So, does this mean I should add some poison ivy extract to my eye makeup kit?
- Diane
So, does this mean I should add some poison ivy extract to my eye makeup kit?
- Diane
When you did wear some make up did you use hers or do you have your own? If you did use hers then maybe she noticed something different about them. If you have your own then I wold say she was kidding around and is enjoying your denial.
Life is too short not to be happy!
Years ago when I started a new job (a very dirty job) I was asked many times if I was wearing eyeliner. I eventually learned how to wash my eyes but that took much practice before I could do it without burning my eyes with soap.
Oh I have my own. My wife and I have very different skin tones, so hers always looks a little goofy on me.
At this point ... no more mentions of it ... I suspect she was just having a joke, but through the lens of my own issues ... I went into full on paranoia.
thanks everyone for your comments in this thread.
this site is such a wonderful community.
best thing for me was leaving those pics on the laptop "accidently". It was a struggle but we made it thru it and although I still go out in public dressed fem because of confidence/trust issues with me dressed fem, I'm relieved she knows and is still with me because we talked it out. It was painful and a lot of crying on both sides. I dont believe she suspects a thing but was playing you because of the rash but your internal guilt/fear is obviously the bigger concern here. You need to have the conversation to liberate yourself or it will eat you up inside
I disagree about telling her
the comment
"When she's like that there's no rhyme or reason, she just wants to hurt everything around her, with absolutely no concept of the implications ... she is totally utterly in the moment. What she'd do when she gets like that with this knowledge about me ... sure she'd regret it later, but the damage would be done, and irreversible. "
reminds me of my first wife. If she knows about you dressing up it will be the first thing she will go to when upset and it will be disastrous.
I think a lot of us have had "near misses" on the eye make-up. My wife has made comments on a number of occasions that "it looks like you been wearing mascara or eyeliner"! A couple of times it was legit, but other times I just had bags from being tired. I have usually been able to explain it away and she seems satified.
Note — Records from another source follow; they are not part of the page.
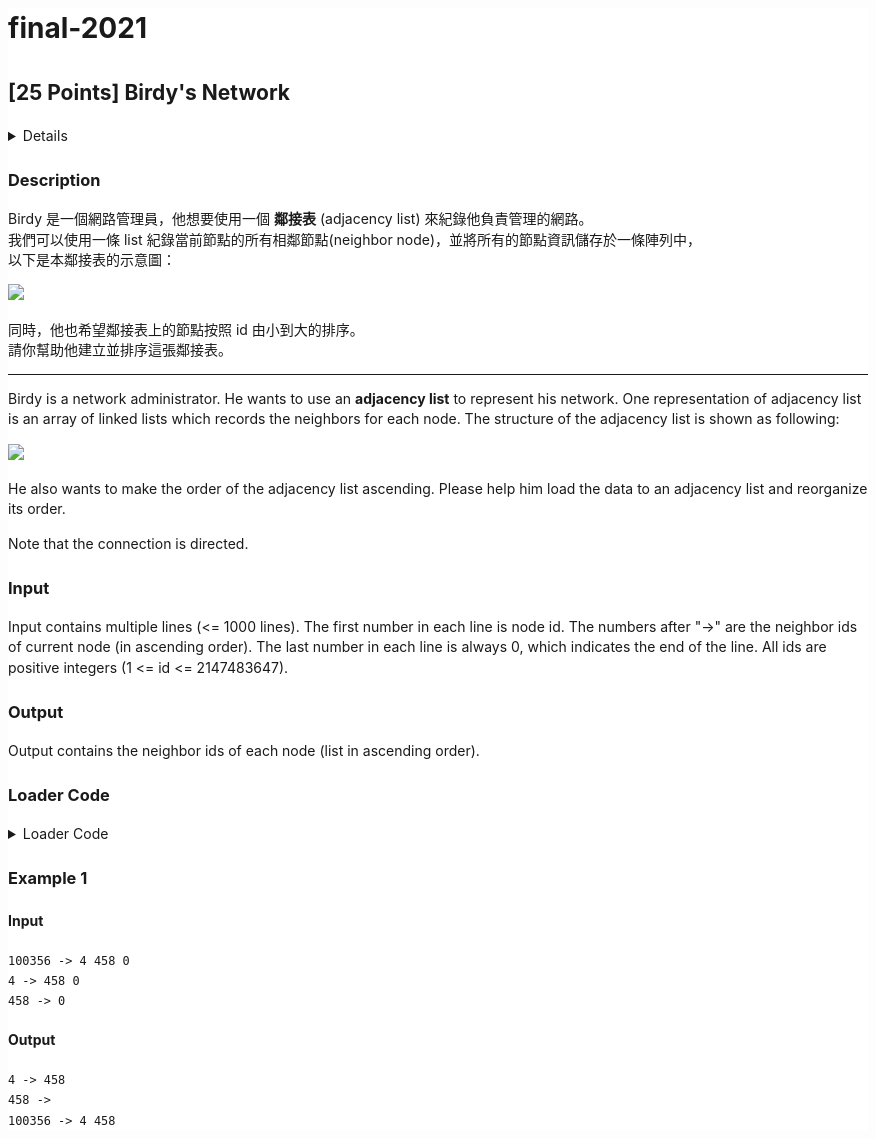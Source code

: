 # final-2021
## [25 Points] Birdy's Network
<details><summary>Details</summary></details>

### Description
Birdy 是一個網路管理員，他想要使用一個 **鄰接表** (adjacency list) 來紀錄他負責管理的網路。  
我們可以使用一條 list 紀錄當前節點的所有相鄰節點(neighbor node)，並將所有的節點資訊儲存於一條陣列中，  
以下是本鄰接表的示意圖：

![](img/f93c5a149709d748457ef22a22f48f7a)



同時，他也希望鄰接表上的節點按照 id 由小到大的排序。  
請你幫助他建立並排序這張鄰接表。



---

Birdy is a network administrator. He wants to use an **adjacency list** to represent his network. One representation of adjacency list is an array of linked lists which records the neighbors for each node. The structure of the adjacency list is shown as following:

![](img/f93c5a149709d748457ef22a22f48f7a)

He also wants to make the order of the adjacency list ascending. Please help him load the data to an adjacency list and reorganize its order.

Note that the connection is directed.


### Input
Input contains multiple lines (<= 1000 lines). The first number in each line is node id. The numbers after "->" are the neighbor ids of current node (in ascending order). The last number in each line is always 0, which indicates the end of the line. All ids are positive integers (1 <= id <= 2147483647).
### Output
Output contains the neighbor ids of each node (list in ascending order).

### Loader Code
<details><summary>Loader Code</summary></details>


### Example 1
#### Input
```
100356 -> 4 458 0
4 -> 458 0
458 -> 0

```
#### Output
```
4 -> 458
458 -> 
100356 -> 4 458

```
I always wonder if she suspects because of little things she says, but she never has pushed it to the point where I think I been busted and she wants to talk about it. I'm very careful about covering my tracks and, to my knowledge, haven't left any tell tale signs of my CDing. She is pretty open minded about gender issues and I think she would be accepting, but she is dealing with some health issues and I am sensitive to her situation right now and don't want to add anything for her to deal with. So.....Abby is still in the closet and plans to stay there for the immediate future.
I quote Kim because I totally agree with the sentiment but would caution with the caveat, "Only you can truly judge the possible outcome of the ultimate CD confession with your wife". The worst case scenario has to be given equal weight against the personal/moral desire to be completely honest. The road to hell is paved with good intentions, as a wiser person than me once said.
Rebecca x
Good luck with telling your wife (one day). I hope she is accepting and not ... well the latter.
Missed opportunity there you should of asked her (when she asked you if you had make up on) if that would bother her if you did.
Mistybtm
hah, wow, this thread is still going!
thanks for all the wonderful responses ... if you've read the whole thread, then you've got a good idea why I'm so hesitant to come out.
As an update ... she did mention it one other time to me ... and I swear to Gawd ... it's had me so paranoid ... I even got the magnifying mirror out ... I do not know what the hell she's talking about, there's nothing on my face!
That of course probably means she is on to something ... either that or she's just messing with me (which she is also known to do). I'll say this, if she does know something, she's being uncharacteristically patient and good-natured about it, which only bodes well (depending I suppose on what it is she thinks she knows). Given how horribly horribly wrong this could go ... I'm just keeping my trap shut for now, unless she gets serious and is like "I need to know what went on last week" ... then of course, I'll come clean (I'll have little choice).
.... because apart from every valid reason I have, there is also the part of me that's always known I'll never come out of this closet unless I'm kicking, screaming, and holding onto the hangars for dear life, LOL.
think it's gonna be ok though, either way.
Feeling a lot better about all this after having talked with all of you about it so deeply.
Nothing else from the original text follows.